Il problema, ovviamente, non è solo tecnico. È politico, filosofico, morale. Chi risponde della morte di 125 civili? L’algoritmo? L’ufficiale che ha premuto enter? O forse l’ingegnere che ha addestrato il modello di riconoscimento vocale? In un mondo in cui la guerra si svolge nel cloud e la vita umana è un metadato, la catena di responsabilità diventa un labirinto kafkiano dove nessuno paga e tutti eseguono.

Il dibattito, per quanto timido, è già esploso in ambienti accademici e militari. Israele, che ha sempre avuto una certa vocazione per l’innovazione militare, ha semplicemente portato alle estreme conseguenze un trend già visibile da anni: quello della “kill chain” automatizzata. L’AI non è più un supporto, ma l’attore principale. La decisione umana viene ridotta a mera formalità, un passaggio burocratico tra l’output di un modello e l’ingaggio di un bersaglio.

L’efficienza letale di questo sistema non è in discussione. Ma è proprio questa efficienza a fare paura. Perché quando a decidere chi vive e chi muore è una macchina, con una probabilità del 70% o magari anche del 90%, il margine di errore si traduce in vite innocenti. E in un conflitto dove la distinzione tra civile e combattente è già sfocata, affidarsi a un algoritmo significa normalizzare la strage come effetto collaterale calcolato.
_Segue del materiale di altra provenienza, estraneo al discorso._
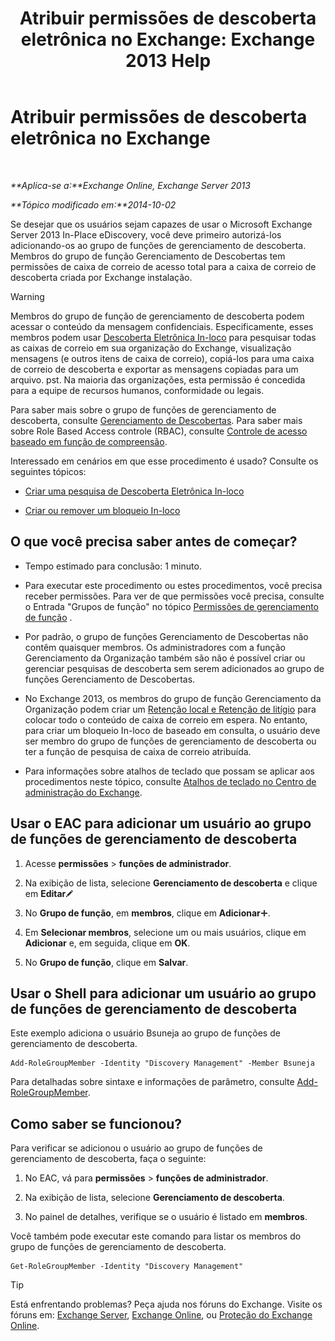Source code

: ﻿---
title: 'Atribuir permissões de descoberta eletrônica no Exchange: Exchange 2013 Help'
TOCTitle: Atribuir permissões de descoberta eletrônica no Exchange
ms:assetid: 729e09d8-614b-431f-ae04-ae41fb4c628e
ms:mtpsurl: https://technet.microsoft.com/pt-br/library/Dd298059(v=EXCHG.150)
ms:contentKeyID: 50485922
ms.date: 05/22/2018
mtps_version: v=EXCHG.150
ms.translationtype: MT
---

# Atribuir permissões de descoberta eletrônica no Exchange

 

_**Aplica-se a:**Exchange Online, Exchange Server 2013_

_**Tópico modificado em:**2014-10-02_

Se desejar que os usuários sejam capazes de usar o Microsoft Exchange Server 2013 In-Place eDiscovery, você deve primeiro autorizá-los adicionando-os ao grupo de funções de gerenciamento de descoberta. Membros do grupo de função Gerenciamento de Descobertas tem permissões de caixa de correio de acesso total para a caixa de correio de descoberta criada por Exchange instalação.


> [!WARNING]
> Membros do grupo de função de gerenciamento de descoberta podem acessar o conteúdo da mensagem confidenciais. Especificamente, esses membros podem usar <A href="in-place-ediscovery-exchange-2013-help.md">Descoberta Eletrônica In-loco</A> para pesquisar todas as caixas de correio em sua organização do Exchange, visualização mensagens (e outros itens de caixa de correio), copiá-los para uma caixa de correio de descoberta e exportar as mensagens copiadas para um arquivo. pst. Na maioria das organizações, esta permissão é concedida para a equipe de recursos humanos, conformidade ou legais.<BR>



Para saber mais sobre o grupo de funções de gerenciamento de descoberta, consulte [Gerenciamento de Descobertas](discovery-management-exchange-2013-help.md). Para saber mais sobre Role Based Access controle (RBAC), consulte [Controle de acesso baseado em função de compreensão](understanding-role-based-access-control-exchange-2013-help.md).

Interessado em cenários em que esse procedimento é usado? Consulte os seguintes tópicos:

  - [Criar uma pesquisa de Descoberta Eletrônica In-loco](create-an-in-place-ediscovery-search-exchange-2013-help.md)

  - [Criar ou remover um bloqueio In-loco](create-or-remove-an-in-place-hold-exchange-2013-help.md)

## O que você precisa saber antes de começar?

  - Tempo estimado para conclusão: 1 minuto.

  - Para executar este procedimento ou estes procedimentos, você precisa receber permissões. Para ver de que permissões você precisa, consulte o Entrada "Grupos de função" no tópico [Permissões de gerenciamento de função](role-management-permissions-exchange-2013-help.md) .

  - Por padrão, o grupo de funções Gerenciamento de Descobertas não contêm quaisquer membros. Os administradores com a função Gerenciamento da Organização também são não é possível criar ou gerenciar pesquisas de descoberta sem serem adicionados ao grupo de funções Gerenciamento de Descobertas.

  - No Exchange 2013, os membros do grupo de função Gerenciamento da Organização podem criar um [Retenção local e Retenção de litígio](in-place-hold-and-litigation-hold-exchange-2013-help.md) para colocar todo o conteúdo de caixa de correio em espera. No entanto, para criar um bloqueio In-loco de baseado em consulta, o usuário deve ser membro do grupo de funções de gerenciamento de descoberta ou ter a função de pesquisa de caixa de correio atribuída.

  - Para informações sobre atalhos de teclado que possam se aplicar aos procedimentos neste tópico, consulte [Atalhos de teclado no Centro de administração do Exchange](keyboard-shortcuts-in-the-exchange-admin-center-exchange-online-protection-help.md).

## Usar o EAC para adicionar um usuário ao grupo de funções de gerenciamento de descoberta

1.  Acesse **permissões** \> **funções de administrador**.

2.  Na exibição de lista, selecione **Gerenciamento de descoberta** e clique em **Editar**![Ícone de edição](images/JJ218640.6f53ccb2-1f13-4c02-bea0-30690e6ea71d(EXCHG.150).gif "Ícone de edição")

3.  No **Grupo de função**, em **membros**, clique em **Adicionar**![Ícone Adicionar](images/JJ218640.c1e75329-d6d7-4073-a27d-498590bbb558(EXCHG.150).gif "Ícone Adicionar").

4.  Em **Selecionar membros**, selecione um ou mais usuários, clique em **Adicionar** e, em seguida, clique em **OK**.

5.  No **Grupo de função**, clique em **Salvar**.

## Usar o Shell para adicionar um usuário ao grupo de funções de gerenciamento de descoberta

Este exemplo adiciona o usuário Bsuneja ao grupo de funções de gerenciamento de descoberta.

    Add-RoleGroupMember -Identity "Discovery Management" -Member Bsuneja

Para detalhadas sobre sintaxe e informações de parâmetro, consulte [Add-RoleGroupMember](https://technet.microsoft.com/pt-br/library/dd638207\(v=exchg.150\)).

## Como saber se funcionou?

Para verificar se adicionou o usuário ao grupo de funções de gerenciamento de descoberta, faça o seguinte:

1.  No EAC, vá para **permissões** \> **funções de administrador**.

2.  Na exibição de lista, selecione **Gerenciamento de descoberta**.

3.  No painel de detalhes, verifique se o usuário é listado em **membros**.

Você também pode executar este comando para listar os membros do grupo de funções de gerenciamento de descoberta.

    Get-RoleGroupMember -Identity "Discovery Management"


> [!TIP]
> Está enfrentando problemas? Peça ajuda nos fóruns do Exchange. Visite os fóruns em: <A href="https://go.microsoft.com/fwlink/p/?linkid=60612">Exchange Server</A>, <A href="https://go.microsoft.com/fwlink/p/?linkid=267542">Exchange Online</A>, ou <A href="https://go.microsoft.com/fwlink/p/?linkid=285351">Proteção do Exchange Online</A>.


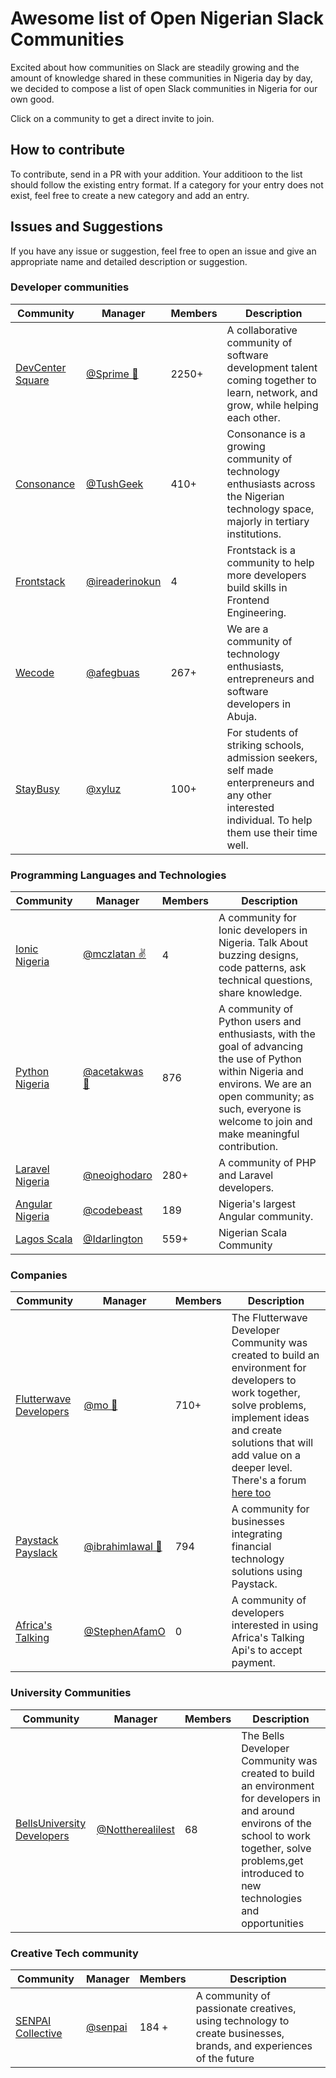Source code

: # Awesome list of Open Nigerian Slack Communities

Excited about how communities on Slack are steadily growing and the amount of knowledge shared in these communities in Nigeria day by day, we decided to compose a list of open Slack communities in Nigeria for our own good. 

Click on a community to get a direct invite to join.

## How to contribute

To contribute, send in a PR with your addition. Your additioon to the list should follow the existing entry format. If a category for your entry does not exist, feel free to create a new category and add an entry.

## Issues and Suggestions

If you have any issue or suggestion, feel free to open an issue and give an appropriate name and detailed description or suggestion.

### Developer communities

Community | Manager | Members | Description
----------|---------|---------| ------------
[DevCenter Square](https://devcenter-square-slack.herokuapp.com/)        |    [@Sprime 🙌](https://twitter.com/osioke)     | 2250+ | A collaborative community of software development talent coming together to learn, network, and grow, while helping each other.
[Consonance](https://consonance-invite.herokuapp.com/)        |    [@TushGeek](https://twitter.com/tushgeek)     | 410+ | Consonance is a growing community of technology enthusiasts across the Nigerian technology space, majorly in tertiary institutions.
[Frontstack](https://twitter.com/frontstackio/)        |    [@ireaderinokun](https://twitter.com/ireaderinokun)     | 4 | Frontstack is a community to help more developers build skills in Frontend Engineering.
[Wecode](http://wecode.ng/) | [@afegbuas](https://twitter.com/afegbuas) | 267+ | We are a community of technology enthusiasts, entrepreneurs and software developers in Abuja.
[StayBusy](https://staybusy.ng/)                               |    [@xyluz](https://twitter.com/xyluz)   | 100+ | For students of striking schools, admission seekers, self made enterpreneurs and any other interested individual. To help them use their time well.

### Programming Languages and Technologies

Community | Manager | Members | Description
----------|---------|---------| ------------
[Ionic Nigeria](https://ionic-nigeria.herokuapp.com)        |    [@mczlatan ✌](https://twitter.com/mczlatan_io)     | 4 | A community for Ionic developers in Nigeria. Talk About buzzing designs, code patterns, ask technical questions, share knowledge.
[Python Nigeria](https://py-slack-invite.herokuapp.com/)         |    [@acetakwas 👨](https://twitter.com/acetakwas)     | 876 | A community of Python users and enthusiasts, with the goal of advancing the use of Python within Nigeria and environs. We are an open community; as such, everyone is welcome to join and make meaningful contribution.
[Laravel Nigeria](https://www.laravelnigeria.com/)             |    [@neoighodaro](https://twitter.com/neoighodaro)    | 280+ | A community of PHP and Laravel developers.
[Angular Nigeria](https://twitter.com/ngnigeria)        |    [@codebeast](https://twitter.com/codebeast)     | 189 | Nigeria's largest Angular community.
[Lagos Scala](https://www.meetup.com/lagosscala/) | [@Idarlington](https://twitter.com/Idarlington) | 559+ | Nigerian Scala Community


### Companies

Community | Manager | Members | Description
----------|---------|---------| ------------
[Flutterwave Developers](https://rebrand.ly/JoinFlutterwaveSlack)  |    [@mo 👵](https://twitter.com/dupsyturvy)         | 710+ | The Flutterwave Developer Community was created to build an environment for developers to work together, solve problems, implement ideas and create solutions that will add value on a deeper level. There's a forum [here too](http://bit.ly/2yRh01e)
[Paystack Payslack](https://slack.paystack.com)       |  [@ibrahimlawal 💂](https://twitter.com/ibrahimlawal) | 794 | A community for businesses integrating financial technology solutions using Paystack.
[Africa's Talking](https://slackin-africastalking.now.sh)       |  [@StephenAfamO](https://twitter.com/StephenAfamO) | 0 | A community of developers interested in using Africa's Talking Api's to accept payment.

### University Communities
Community | Manager | Members | Description
----------|---------|---------| ------------
[BellsUniversity Developers](http://bit.ly/2zmfaGz)  |    [@Nottherealilest](http://bit.ly/2ggw3xX)         | 68 | The Bells Developer Community was created to build an environment for developers in and around environs of the school to work together, solve problems,get introduced to new technologies and opportunities

### Creative Tech community
Community | Manager | Members | Description
 ----------|---------|---------| ------------
[SENPAI Collective](https://www.instagram.com/think.senpai/) | [@senpai](https://www.instagram.com/think.senpai/) | 184 +| A community of passionate creatives, using technology to create businesses, brands, and experiences of the future



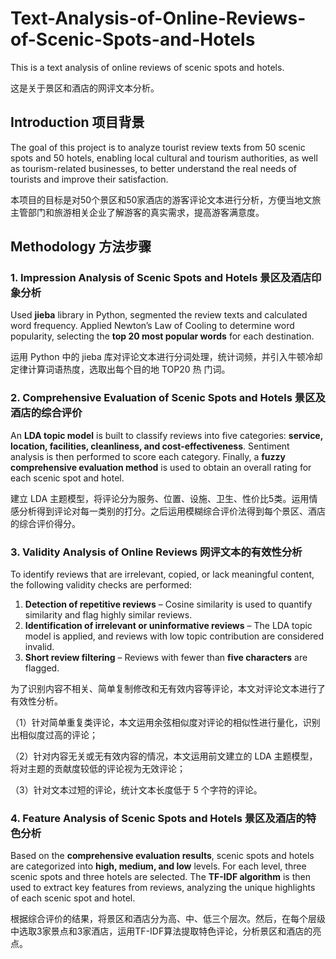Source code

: # Text-Analysis-of-Online-Reviews-of-Scenic-Spots-and-Hotels
This is a text analysis of online reviews of scenic spots and hotels. 

这是关于景区和酒店的网评文本分析。

## Introduction 项目背景
The goal of this project is to analyze tourist review texts from 50 scenic spots and 50 hotels, enabling local cultural and tourism authorities, as well as tourism-related businesses, to better understand the real needs of tourists and improve their satisfaction.  

本项目的目标是对50个景区和50家酒店的游客评论文本进行分析，方便当地文旅主管部门和旅游相关企业了解游客的真实需求，提高游客满意度。

## Methodology 方法步骤
### 1. Impression Analysis of Scenic Spots and Hotels 景区及酒店印象分析

Used **jieba** library in Python, segmented the review texts and calculated word frequency. Applied Newton’s Law of Cooling to determine word popularity, selecting the **top 20 most popular words** for each destination.  

运用 Python 中的 jieba 库对评论文本进行分词处理，统计词频，并引入牛顿冷却定律计算词语热度，选取出每个目的地 TOP20 热
门词。

### 2. Comprehensive Evaluation of Scenic Spots and Hotels 景区及酒店的综合评价

An **LDA topic model** is built to classify reviews into five categories: **service, location, facilities, cleanliness, and cost-effectiveness**. Sentiment analysis is then performed to score each category. Finally, a **fuzzy comprehensive evaluation method** is used to obtain an overall rating for each scenic spot and hotel.  

建立 LDA 主题模型，将评论分为服务、位置、设施、卫生、性价比5类。运用情感分析得到评论对每一类别的打分。之后运用模糊综合评价法得到每个景区、酒店的综合评价得分。

### 3. Validity Analysis of Online Reviews 网评文本的有效性分析

To identify reviews that are irrelevant, copied, or lack meaningful content, the following validity checks are performed:  

1. **Detection of repetitive reviews** – Cosine similarity is used to quantify similarity and flag highly similar reviews.  
2. **Identification of irrelevant or uninformative reviews** – The LDA topic model is applied, and reviews with low topic contribution are considered invalid.  
3. **Short review filtering** – Reviews with fewer than **five characters** are flagged.  

为了识别内容不相关、简单复制修改和无有效内容等评论，本文对评论文本进行了有效性分析。

（1）针对简单重复类评论，本文运用余弦相似度对评论的相似性进行量化，识别出相似度过高的评论；

（2）针对内容无关或无有效内容的情况，本文运用前文建立的 LDA 主题模型，将对主题的贡献度较低的评论视为无效评论；

（3）针对文本过短的评论，统计文本长度低于 5 个字符的评论。

### 4. Feature Analysis of Scenic Spots and Hotels 景区及酒店的特色分析

Based on the **comprehensive evaluation results**, scenic spots and hotels are categorized into **high, medium, and low** levels. For each level, three scenic spots and three hotels are selected. The **TF-IDF algorithm** is then used to extract key features from reviews, analyzing the unique highlights of each scenic spot and hotel.

根据综合评价的结果，将景区和酒店分为高、中、低三个层次。然后，在每个层级中选取3家景点和3家酒店，运用TF-IDF算法提取特色评论，分析景区和酒店的亮点。


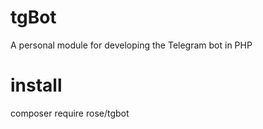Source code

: # tgBot
A personal module for developing the Telegram bot in PHP

#    install
composer require rose/tgbot
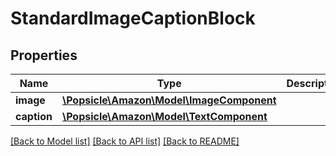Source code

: # StandardImageCaptionBlock

## Properties
Name | Type | Description | Notes
------------ | ------------- | ------------- | -------------
**image** | [**\Popsicle\Amazon\Model\ImageComponent**](ImageComponent.md) |  | [optional] 
**caption** | [**\Popsicle\Amazon\Model\TextComponent**](TextComponent.md) |  | [optional] 

[[Back to Model list]](../../README.md#documentation-for-models) [[Back to API list]](../../README.md#documentation-for-api-endpoints) [[Back to README]](../../README.md)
Siamo davanti a un cambio di paradigma epocale. E come ogni rivoluzione tecnologica, questa non chiede il permesso. Ma se non iniziamo a domandarci ora chi deve avere l’ultima parola sul fuoco, rischiamo di ritrovarci presto in un mondo dove la guerra non sarà più decisa da uomini, ma da una dashboard con un’interfaccia minimal e un bottone rosso.

Hai mai pensato se il tuo prossimo aggiornamento software includerà un modulo per distinguere un terrorista da un bambino?